* Task objective: Keeping pictures out of the copy, restate each record word for word.
Start of Records
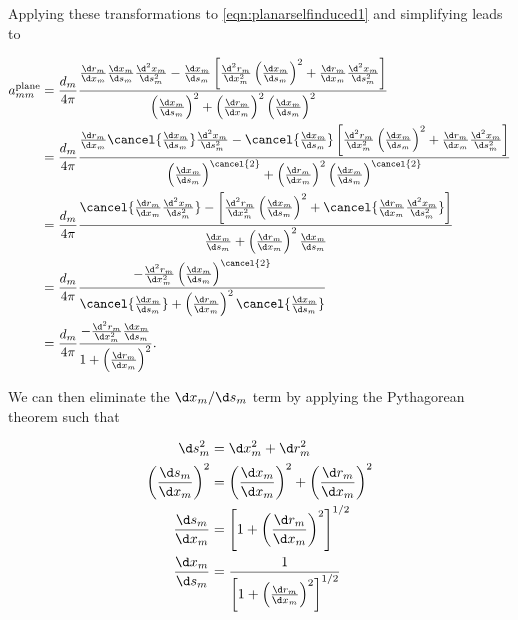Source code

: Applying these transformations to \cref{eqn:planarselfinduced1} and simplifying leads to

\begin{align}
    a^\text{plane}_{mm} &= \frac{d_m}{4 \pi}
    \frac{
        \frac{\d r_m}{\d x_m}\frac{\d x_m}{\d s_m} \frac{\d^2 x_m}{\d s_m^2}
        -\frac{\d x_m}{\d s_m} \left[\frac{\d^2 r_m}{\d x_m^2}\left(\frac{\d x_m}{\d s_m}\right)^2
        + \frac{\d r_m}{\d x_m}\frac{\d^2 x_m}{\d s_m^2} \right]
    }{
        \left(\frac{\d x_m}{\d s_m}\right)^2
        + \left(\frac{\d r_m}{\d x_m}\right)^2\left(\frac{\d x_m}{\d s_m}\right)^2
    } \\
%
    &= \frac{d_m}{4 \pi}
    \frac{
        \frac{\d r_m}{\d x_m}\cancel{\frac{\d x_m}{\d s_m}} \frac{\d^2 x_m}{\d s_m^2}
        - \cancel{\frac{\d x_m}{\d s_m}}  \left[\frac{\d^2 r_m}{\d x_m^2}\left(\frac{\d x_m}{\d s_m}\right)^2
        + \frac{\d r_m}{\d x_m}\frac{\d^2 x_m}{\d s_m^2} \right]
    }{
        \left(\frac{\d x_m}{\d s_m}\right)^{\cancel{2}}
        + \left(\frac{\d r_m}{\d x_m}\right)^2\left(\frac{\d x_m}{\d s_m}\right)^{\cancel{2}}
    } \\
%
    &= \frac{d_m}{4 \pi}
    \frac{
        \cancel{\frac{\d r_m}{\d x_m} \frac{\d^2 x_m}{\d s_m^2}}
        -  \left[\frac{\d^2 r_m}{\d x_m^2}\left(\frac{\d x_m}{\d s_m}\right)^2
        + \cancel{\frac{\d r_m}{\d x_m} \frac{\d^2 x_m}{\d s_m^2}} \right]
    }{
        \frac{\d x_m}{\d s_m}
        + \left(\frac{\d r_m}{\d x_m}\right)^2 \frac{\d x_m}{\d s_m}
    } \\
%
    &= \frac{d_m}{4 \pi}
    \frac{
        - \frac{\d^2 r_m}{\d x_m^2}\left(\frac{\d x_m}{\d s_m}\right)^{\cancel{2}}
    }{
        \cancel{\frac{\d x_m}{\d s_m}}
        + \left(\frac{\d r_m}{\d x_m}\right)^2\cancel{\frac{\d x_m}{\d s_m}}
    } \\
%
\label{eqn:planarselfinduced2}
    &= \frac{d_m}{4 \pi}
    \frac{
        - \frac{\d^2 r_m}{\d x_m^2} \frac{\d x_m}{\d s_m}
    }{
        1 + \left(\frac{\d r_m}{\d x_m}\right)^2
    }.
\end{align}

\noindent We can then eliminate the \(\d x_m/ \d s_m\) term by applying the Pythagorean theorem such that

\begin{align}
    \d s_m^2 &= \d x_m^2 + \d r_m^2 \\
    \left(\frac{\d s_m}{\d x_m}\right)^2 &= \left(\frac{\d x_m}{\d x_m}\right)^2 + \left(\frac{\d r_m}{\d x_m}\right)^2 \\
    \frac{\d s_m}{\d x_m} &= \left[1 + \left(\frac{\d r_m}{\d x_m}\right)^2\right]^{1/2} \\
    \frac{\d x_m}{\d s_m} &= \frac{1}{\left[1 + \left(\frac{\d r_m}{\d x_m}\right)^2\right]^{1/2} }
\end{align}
End of Records
* Task response:
Source code

: Applying these transformations to \cref{eqn:planarselfinduced1} and simplifying leads to

\begin{align}
    a^\text{plane}_{mm} &= \frac{d_m}{4 \pi}
    \frac{
        \frac{\d r_m}{\d x_m}\frac{\d x_m}{\d s_m} \frac{\d^2 x_m}{\d s_m^2}
        -\frac{\d x_m}{\d s_m} \left[\frac{\d^2 r_m}{\d x_m^2}\left(\frac{\d x_m}{\d s_m}\right)^2
        + \frac{\d r_m}{\d x_m}\frac{\d^2 x_m}{\d s_m^2} \right]
    }{
        \left(\frac{\d x_m}{\d s_m}\right)^2
        + \left(\frac{\d r_m}{\d x_m}\right)^2\left(\frac{\d x_m}{\d s_m}\right)^2
    } \\
%
    &= \frac{d_m}{4 \pi}
    \frac{
        \frac{\d r_m}{\d x_m}\cancel{\frac{\d x_m}{\d s_m}} \frac{\d^2 x_m}{\d s_m^2}
        - \cancel{\frac{\d x_m}{\d s_m}}  \left[\frac{\d^2 r_m}{\d x_m^2}\left(\frac{\d x_m}{\d s_m}\right)^2
        + \frac{\d r_m}{\d x_m}\frac{\d^2 x_m}{\d s_m^2} \right]
    }{
        \left(\frac{\d x_m}{\d s_m}\right)^{\cancel{2}}
        + \left(\frac{\d r_m}{\d x_m}\right)^2\left(\frac{\d x_m}{\d s_m}\right)^{\cancel{2}}
    } \\
%
    &= \frac{d_m}{4 \pi}
    \frac{
        \cancel{\frac{\d r_m}{\d x_m} \frac{\d^2 x_m}{\d s_m^2}}
        -  \left[\frac{\d^2 r_m}{\d x_m^2}\left(\frac{\d x_m}{\d s_m}\right)^2
        + \cancel{\frac{\d r_m}{\d x_m} \frac{\d^2 x_m}{\d s_m^2}} \right]
    }{
        \frac{\d x_m}{\d s_m}
        + \left(\frac{\d r_m}{\d x_m}\right)^2 \frac{\d x_m}{\d s_m}
    } \\
%
    &= \frac{d_m}{4 \pi}
    \frac{
        - \frac{\d^2 r_m}{\d x_m^2}\left(\frac{\d x_m}{\d s_m}\right)^{\cancel{2}}
    }{
        \cancel{\frac{\d x_m}{\d s_m}}
        + \left(\frac{\d r_m}{\d x_m}\right)^2\cancel{\frac{\d x_m}{\d s_m}}
    } \\
%
\label{eqn:planarselfinduced2}
    &= \frac{d_m}{4 \pi}
    \frac{
        - \frac{\d^2 r_m}{\d x_m^2} \frac{\d x_m}{\d s_m}
    }{
        1 + \left(\frac{\d r_m}{\d x_m}\right)^2
    }.
\end{align}

\noindent We can then eliminate the \(\d x_m/ \d s_m\) term by applying the Pythagorean theorem such that

\begin{align}
    \d s_m^2 &= \d x_m^2 + \d r_m^2 \\
    \left(\frac{\d s_m}{\d x_m}\right)^2 &= \left(\frac{\d x_m}{\d x_m}\right)^2 + \left(\frac{\d r_m}{\d x_m}\right)^2 \\
    \frac{\d s_m}{\d x_m} &= \left[1 + \left(\frac{\d r_m}{\d x_m}\right)^2\right]^{1/2} \\
    \frac{\d x_m}{\d s_m} &= \frac{1}{\left[1 + \left(\frac{\d r_m}{\d x_m}\right)^2\right]^{1/2} }
\end{align}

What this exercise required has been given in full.